The goal of this study is to identify when eddies spin off from the Agulhas Retroflection, an important task for understanding current and mesoscale eddy behavior. To accomplish this goal, a database of MPAS-Ocean Cinema “raw data” images for 60 time steps, each time step, 5 days apart, is explored. In a raw data image, each pixel value is set to the value of the underlying MPAS-Ocean simulation it represents and is not altered by a color map or shading/lighting effects. Therefore, a contour detection algorithm that is applied to this image provides a more accurate representation of the features present in the simulation. This study focuses on the region highlighted in Fig. 5 and selects a constant contour threshold value of 13 using the contour detection algorithm discussed “A pedagogical example: change detection at multiple levels of \(\alpha \)”. Time is mapped to the x-axis and the number of eddies detected on the y-axis. The following change detection parameter values are used: \(B=3\), \(\alpha = 1\), \(\delta ^2 = 1\), \(n_\mathrm{flat} = 2\).

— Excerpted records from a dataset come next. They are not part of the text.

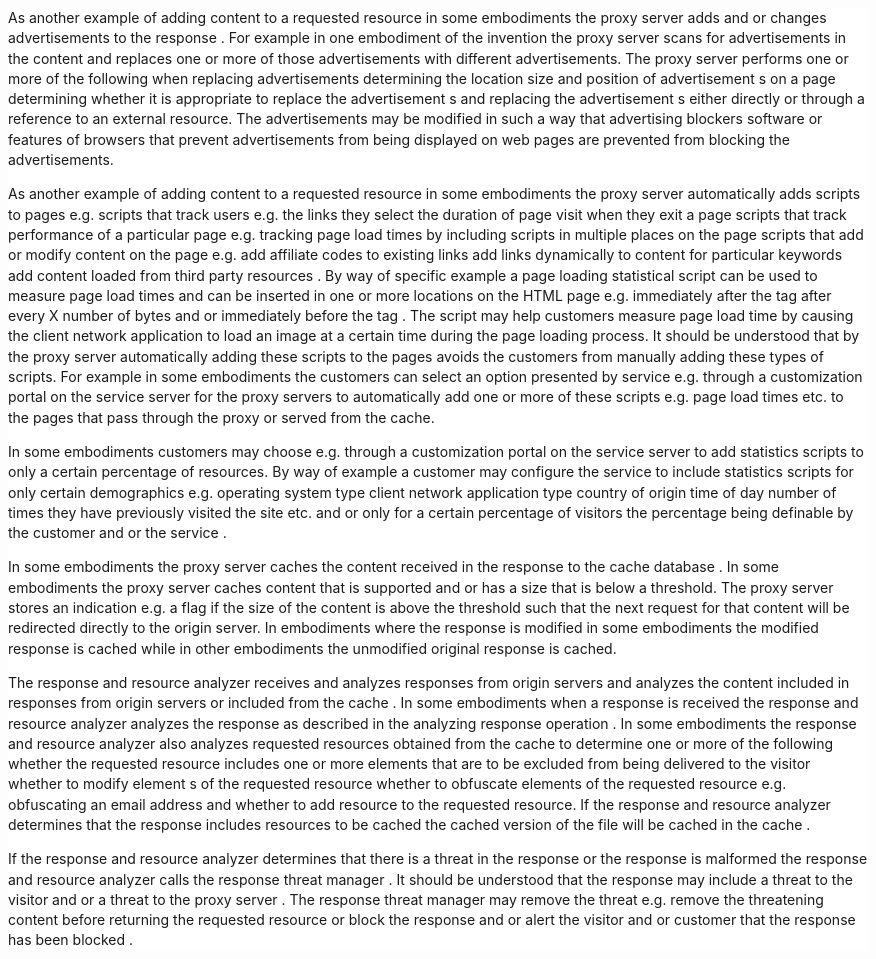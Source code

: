 As another example of adding content to a requested resource in some embodiments the proxy server adds and or changes advertisements to the response . For example in one embodiment of the invention the proxy server scans for advertisements in the content and replaces one or more of those advertisements with different advertisements. The proxy server performs one or more of the following when replacing advertisements determining the location size and position of advertisement s on a page determining whether it is appropriate to replace the advertisement s and replacing the advertisement s either directly or through a reference to an external resource. The advertisements may be modified in such a way that advertising blockers software or features of browsers that prevent advertisements from being displayed on web pages are prevented from blocking the advertisements.

As another example of adding content to a requested resource in some embodiments the proxy server automatically adds scripts to pages e.g. scripts that track users e.g. the links they select the duration of page visit when they exit a page scripts that track performance of a particular page e.g. tracking page load times by including scripts in multiple places on the page scripts that add or modify content on the page e.g. add affiliate codes to existing links add links dynamically to content for particular keywords add content loaded from third party resources . By way of specific example a page loading statistical script can be used to measure page load times and can be inserted in one or more locations on the HTML page e.g. immediately after the tag after every X number of bytes and or immediately before the tag . The script may help customers measure page load time by causing the client network application to load an image at a certain time during the page loading process. It should be understood that by the proxy server automatically adding these scripts to the pages avoids the customers from manually adding these types of scripts. For example in some embodiments the customers can select an option presented by service e.g. through a customization portal on the service server for the proxy servers to automatically add one or more of these scripts e.g. page load times etc. to the pages that pass through the proxy or served from the cache.

In some embodiments customers may choose e.g. through a customization portal on the service server to add statistics scripts to only a certain percentage of resources. By way of example a customer may configure the service to include statistics scripts for only certain demographics e.g. operating system type client network application type country of origin time of day number of times they have previously visited the site etc. and or only for a certain percentage of visitors the percentage being definable by the customer and or the service .

In some embodiments the proxy server caches the content received in the response to the cache database . In some embodiments the proxy server caches content that is supported and or has a size that is below a threshold. The proxy server stores an indication e.g. a flag if the size of the content is above the threshold such that the next request for that content will be redirected directly to the origin server. In embodiments where the response is modified in some embodiments the modified response is cached while in other embodiments the unmodified original response is cached.

The response and resource analyzer receives and analyzes responses from origin servers and analyzes the content included in responses from origin servers or included from the cache . In some embodiments when a response is received the response and resource analyzer analyzes the response as described in the analyzing response operation . In some embodiments the response and resource analyzer also analyzes requested resources obtained from the cache to determine one or more of the following whether the requested resource includes one or more elements that are to be excluded from being delivered to the visitor whether to modify element s of the requested resource whether to obfuscate elements of the requested resource e.g. obfuscating an email address and whether to add resource to the requested resource. If the response and resource analyzer determines that the response includes resources to be cached the cached version of the file will be cached in the cache .

If the response and resource analyzer determines that there is a threat in the response or the response is malformed the response and resource analyzer calls the response threat manager . It should be understood that the response may include a threat to the visitor and or a threat to the proxy server . The response threat manager may remove the threat e.g. remove the threatening content before returning the requested resource or block the response and or alert the visitor and or customer that the response has been blocked .
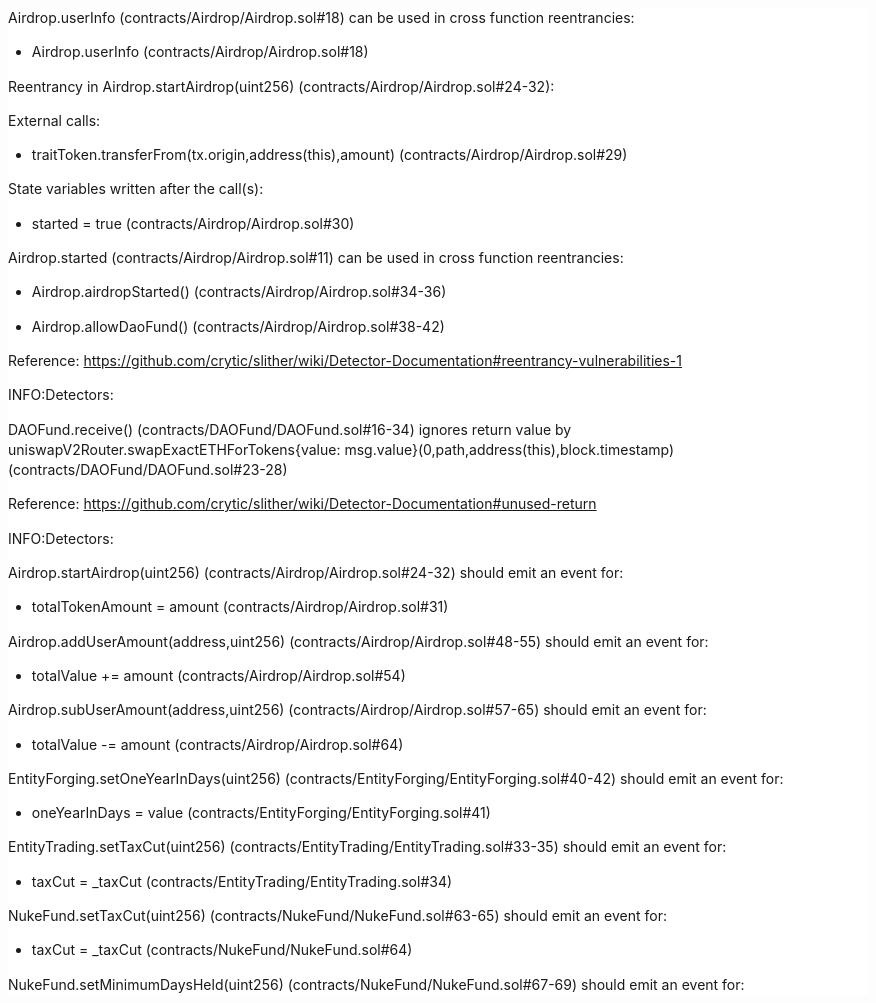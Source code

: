 Airdrop.userInfo (contracts/Airdrop/Airdrop.sol#18) can be used in cross function reentrancies:

- Airdrop.userInfo (contracts/Airdrop/Airdrop.sol#18)

Reentrancy in Airdrop.startAirdrop(uint256) (contracts/Airdrop/Airdrop.sol#24-32):

External calls:

- traitToken.transferFrom(tx.origin,address(this),amount) (contracts/Airdrop/Airdrop.sol#29)

State variables written after the call(s):

- started = true (contracts/Airdrop/Airdrop.sol#30)

Airdrop.started (contracts/Airdrop/Airdrop.sol#11) can be used in cross function reentrancies:

- Airdrop.airdropStarted() (contracts/Airdrop/Airdrop.sol#34-36)

- Airdrop.allowDaoFund() (contracts/Airdrop/Airdrop.sol#38-42)

Reference: https://github.com/crytic/slither/wiki/Detector-Documentation#reentrancy-vulnerabilities-1

INFO:Detectors:

DAOFund.receive() (contracts/DAOFund/DAOFund.sol#16-34) ignores return value by uniswapV2Router.swapExactETHForTokens{value: msg.value}(0,path,address(this),block.timestamp) (contracts/DAOFund/DAOFund.sol#23-28)

Reference: https://github.com/crytic/slither/wiki/Detector-Documentation#unused-return

INFO:Detectors:

Airdrop.startAirdrop(uint256) (contracts/Airdrop/Airdrop.sol#24-32) should emit an event for: 

- totalTokenAmount = amount (contracts/Airdrop/Airdrop.sol#31) 

Airdrop.addUserAmount(address,uint256) (contracts/Airdrop/Airdrop.sol#48-55) should emit an event for: 

- totalValue += amount (contracts/Airdrop/Airdrop.sol#54) 

Airdrop.subUserAmount(address,uint256) (contracts/Airdrop/Airdrop.sol#57-65) should emit an event for: 

- totalValue -= amount (contracts/Airdrop/Airdrop.sol#64) 

EntityForging.setOneYearInDays(uint256) (contracts/EntityForging/EntityForging.sol#40-42) should emit an event for: 

- oneYearInDays = value (contracts/EntityForging/EntityForging.sol#41) 

EntityTrading.setTaxCut(uint256) (contracts/EntityTrading/EntityTrading.sol#33-35) should emit an event for: 

- taxCut = _taxCut (contracts/EntityTrading/EntityTrading.sol#34) 

NukeFund.setTaxCut(uint256) (contracts/NukeFund/NukeFund.sol#63-65) should emit an event for: 

- taxCut = _taxCut (contracts/NukeFund/NukeFund.sol#64) 

NukeFund.setMinimumDaysHeld(uint256) (contracts/NukeFund/NukeFund.sol#67-69) should emit an event for: 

The results of change detection applied to this data are shown in Fig. 6, with change points depicted in green, orange or blue. Change points are categorized according to slope. When the slope from \(\mathrm{{timeStep}}(\mathrm{{change point}} - 1)\) to \(\mathrm{{timeStep}}(\mathrm{{change point}})\) is positive, the change point is marked as green. When the slope is negative, it is marked as orange. All other change points are marked as blue. Of the 60 time steps analyzed, 10 are marked as change points with a positive slope. These generally indicate the start of increased activity in this region. The two main types of increased activity occur when a new eddy separates from the Agulhas Retroflection or when one eddy splits into multiple eddies during its trek across the South Atlantic. Of these ten positive-slope change points, six are time steps when a new eddy is separating from the Agulhas Retroflection; see Fig. 6b, d. A visual inspection determined that no false negatives are detected; time steps when a new eddy separates have not been missed. Effectively, this has reduced the search space in determining when new eddies emerge from the Agulhas Retroflection, from 60 time steps to 10. Though this is a smaller, representative example, for larger data sets, an automatic detection technique such as this can be invaluable.

Fig. 6
figure 6

Eddies are tracked in the Agulhas Retroflection region over 60 time steps. Change points are shown as a combination of blue, green and orange, where green change points indicate a positive slope from the previous step to the change point, orange indicates a negative slope, and blue indicates a zero slope. Green change points indicate the start of increased activity in the region: either a new eddy separates from the Agulhas Retroflection, as in (b) and (d), or one eddy splits into multiple eddies, as in (c). The new eddies are identified by the red dots in (b)–(d)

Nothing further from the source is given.